Radekk napisał(a):
Moja ukorzeniarka:
Tak jak założyłem wstępnie, wykonuję na palecie 1100x950mm.
Styropian skleiłem klejem do styropianu (wygląda jak butapren ale nie jest na takim samym rozpuszczalniku bo rozpuściłoby styropian).

Następnie podłączyłem i sprawdziłem sterownik oraz dokonałem zmian w ustawieniach dotyczacych nastawionej temp i programu regulacji (chodzi o stabilizacją temp i bezwładność cieplną obiektu).
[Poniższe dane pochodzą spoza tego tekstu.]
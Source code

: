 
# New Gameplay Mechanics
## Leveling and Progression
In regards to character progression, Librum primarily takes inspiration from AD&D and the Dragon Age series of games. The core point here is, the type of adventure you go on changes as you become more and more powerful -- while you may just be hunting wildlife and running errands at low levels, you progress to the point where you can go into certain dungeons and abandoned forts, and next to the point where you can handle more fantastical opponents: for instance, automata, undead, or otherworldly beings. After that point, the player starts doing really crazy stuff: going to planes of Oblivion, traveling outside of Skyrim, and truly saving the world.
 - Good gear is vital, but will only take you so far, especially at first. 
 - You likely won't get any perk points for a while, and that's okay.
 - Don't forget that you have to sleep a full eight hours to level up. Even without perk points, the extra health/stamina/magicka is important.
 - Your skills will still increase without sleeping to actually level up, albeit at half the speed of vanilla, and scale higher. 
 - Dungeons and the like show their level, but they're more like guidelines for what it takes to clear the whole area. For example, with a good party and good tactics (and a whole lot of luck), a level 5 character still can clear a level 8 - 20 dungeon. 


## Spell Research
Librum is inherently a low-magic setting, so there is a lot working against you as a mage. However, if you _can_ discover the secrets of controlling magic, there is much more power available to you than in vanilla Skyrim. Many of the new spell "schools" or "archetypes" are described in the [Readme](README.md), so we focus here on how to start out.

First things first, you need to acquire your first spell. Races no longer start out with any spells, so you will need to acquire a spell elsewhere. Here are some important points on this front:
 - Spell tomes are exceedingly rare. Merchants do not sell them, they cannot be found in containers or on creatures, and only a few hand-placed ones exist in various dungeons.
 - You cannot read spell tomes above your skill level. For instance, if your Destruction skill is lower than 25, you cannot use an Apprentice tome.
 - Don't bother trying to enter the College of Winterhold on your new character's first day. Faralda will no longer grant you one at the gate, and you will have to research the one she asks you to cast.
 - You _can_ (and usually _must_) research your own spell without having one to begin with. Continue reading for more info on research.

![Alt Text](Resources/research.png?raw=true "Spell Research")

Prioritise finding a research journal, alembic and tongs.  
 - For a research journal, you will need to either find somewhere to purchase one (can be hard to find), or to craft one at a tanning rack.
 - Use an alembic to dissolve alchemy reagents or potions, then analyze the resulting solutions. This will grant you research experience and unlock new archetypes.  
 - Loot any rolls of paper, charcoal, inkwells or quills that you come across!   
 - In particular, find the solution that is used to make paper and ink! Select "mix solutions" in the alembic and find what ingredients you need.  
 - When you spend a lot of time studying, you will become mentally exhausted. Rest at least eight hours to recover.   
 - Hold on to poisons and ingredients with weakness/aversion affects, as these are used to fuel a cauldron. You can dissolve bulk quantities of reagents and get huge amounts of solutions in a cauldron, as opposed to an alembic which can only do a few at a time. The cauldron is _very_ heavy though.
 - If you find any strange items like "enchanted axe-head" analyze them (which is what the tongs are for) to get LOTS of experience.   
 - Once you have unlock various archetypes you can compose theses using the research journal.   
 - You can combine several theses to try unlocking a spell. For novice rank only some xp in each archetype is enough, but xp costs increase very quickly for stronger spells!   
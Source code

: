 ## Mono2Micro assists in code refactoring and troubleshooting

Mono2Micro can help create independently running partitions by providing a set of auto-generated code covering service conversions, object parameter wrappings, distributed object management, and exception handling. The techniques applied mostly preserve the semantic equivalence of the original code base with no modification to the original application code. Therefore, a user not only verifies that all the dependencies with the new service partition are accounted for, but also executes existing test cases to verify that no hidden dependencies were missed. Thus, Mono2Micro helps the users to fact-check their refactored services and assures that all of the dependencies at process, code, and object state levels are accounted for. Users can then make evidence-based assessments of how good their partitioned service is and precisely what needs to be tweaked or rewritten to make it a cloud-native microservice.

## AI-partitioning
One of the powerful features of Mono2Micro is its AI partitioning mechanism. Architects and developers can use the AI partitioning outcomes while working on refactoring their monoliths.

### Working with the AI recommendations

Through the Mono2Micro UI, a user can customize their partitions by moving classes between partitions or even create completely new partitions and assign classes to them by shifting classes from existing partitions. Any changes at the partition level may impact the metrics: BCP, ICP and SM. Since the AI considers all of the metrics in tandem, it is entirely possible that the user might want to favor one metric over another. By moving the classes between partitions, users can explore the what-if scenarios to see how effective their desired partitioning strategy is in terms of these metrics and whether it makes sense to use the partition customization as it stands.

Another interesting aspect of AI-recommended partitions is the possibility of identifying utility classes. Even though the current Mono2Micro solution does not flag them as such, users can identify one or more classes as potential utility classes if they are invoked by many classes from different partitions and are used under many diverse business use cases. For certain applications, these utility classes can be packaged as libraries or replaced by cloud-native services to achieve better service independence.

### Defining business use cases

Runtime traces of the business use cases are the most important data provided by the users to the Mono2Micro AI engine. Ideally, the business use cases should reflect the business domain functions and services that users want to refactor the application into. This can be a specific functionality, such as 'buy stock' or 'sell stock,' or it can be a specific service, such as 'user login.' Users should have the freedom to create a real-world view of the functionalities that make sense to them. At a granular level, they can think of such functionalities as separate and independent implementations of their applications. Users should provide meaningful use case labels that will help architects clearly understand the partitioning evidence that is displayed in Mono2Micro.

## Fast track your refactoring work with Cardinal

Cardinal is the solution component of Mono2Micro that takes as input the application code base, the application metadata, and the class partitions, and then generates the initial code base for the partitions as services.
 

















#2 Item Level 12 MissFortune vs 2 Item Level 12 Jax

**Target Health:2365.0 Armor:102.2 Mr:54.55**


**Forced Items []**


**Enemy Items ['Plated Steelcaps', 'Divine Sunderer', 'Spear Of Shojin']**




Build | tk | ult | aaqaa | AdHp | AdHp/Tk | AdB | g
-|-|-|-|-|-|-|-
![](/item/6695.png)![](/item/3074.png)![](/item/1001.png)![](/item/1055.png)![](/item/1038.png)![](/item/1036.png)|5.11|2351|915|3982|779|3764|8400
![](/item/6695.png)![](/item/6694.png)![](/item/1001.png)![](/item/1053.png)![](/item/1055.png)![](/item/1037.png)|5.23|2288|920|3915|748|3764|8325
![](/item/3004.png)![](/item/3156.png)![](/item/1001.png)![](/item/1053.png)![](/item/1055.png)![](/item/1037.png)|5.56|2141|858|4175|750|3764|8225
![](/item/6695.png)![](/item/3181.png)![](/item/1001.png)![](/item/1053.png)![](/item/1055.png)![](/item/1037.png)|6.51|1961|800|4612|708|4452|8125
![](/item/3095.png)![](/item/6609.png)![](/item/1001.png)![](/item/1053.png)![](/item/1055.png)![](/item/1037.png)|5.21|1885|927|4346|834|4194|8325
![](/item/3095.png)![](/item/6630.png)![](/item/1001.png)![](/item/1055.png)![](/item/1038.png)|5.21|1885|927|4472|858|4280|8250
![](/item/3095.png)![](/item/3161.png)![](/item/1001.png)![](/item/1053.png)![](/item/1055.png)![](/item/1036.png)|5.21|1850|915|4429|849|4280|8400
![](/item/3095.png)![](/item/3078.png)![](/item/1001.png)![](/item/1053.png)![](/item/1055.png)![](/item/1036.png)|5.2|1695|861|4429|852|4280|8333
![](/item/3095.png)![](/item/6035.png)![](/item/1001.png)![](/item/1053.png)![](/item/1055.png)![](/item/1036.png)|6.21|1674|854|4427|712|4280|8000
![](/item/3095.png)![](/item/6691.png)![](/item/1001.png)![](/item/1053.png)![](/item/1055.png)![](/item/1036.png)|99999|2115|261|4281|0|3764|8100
Klej w tym czasie powoli wiązał.

Następnie wykonałem szkielet z druta spawalniczego oraz rozciagłem na nim kabel grzewczy ( 28m długości o mocy 500W).
Kabel zasilę obniżonym napięciem (100-140V z autotransformatora 200W) aby ograniczyć moc do 70-160W.

Następnie wyschnięte ,,pudło" ze styropianu wyłożyłem czarną folią, potem na dno połozyłem folię aluminiową do owijania chleba jako ekran - błyszczącą stroną do góry bo lepiej odbija promieniowanie widzialne i podczerwień od strony matowej - jest to praktycznie stwierdzone.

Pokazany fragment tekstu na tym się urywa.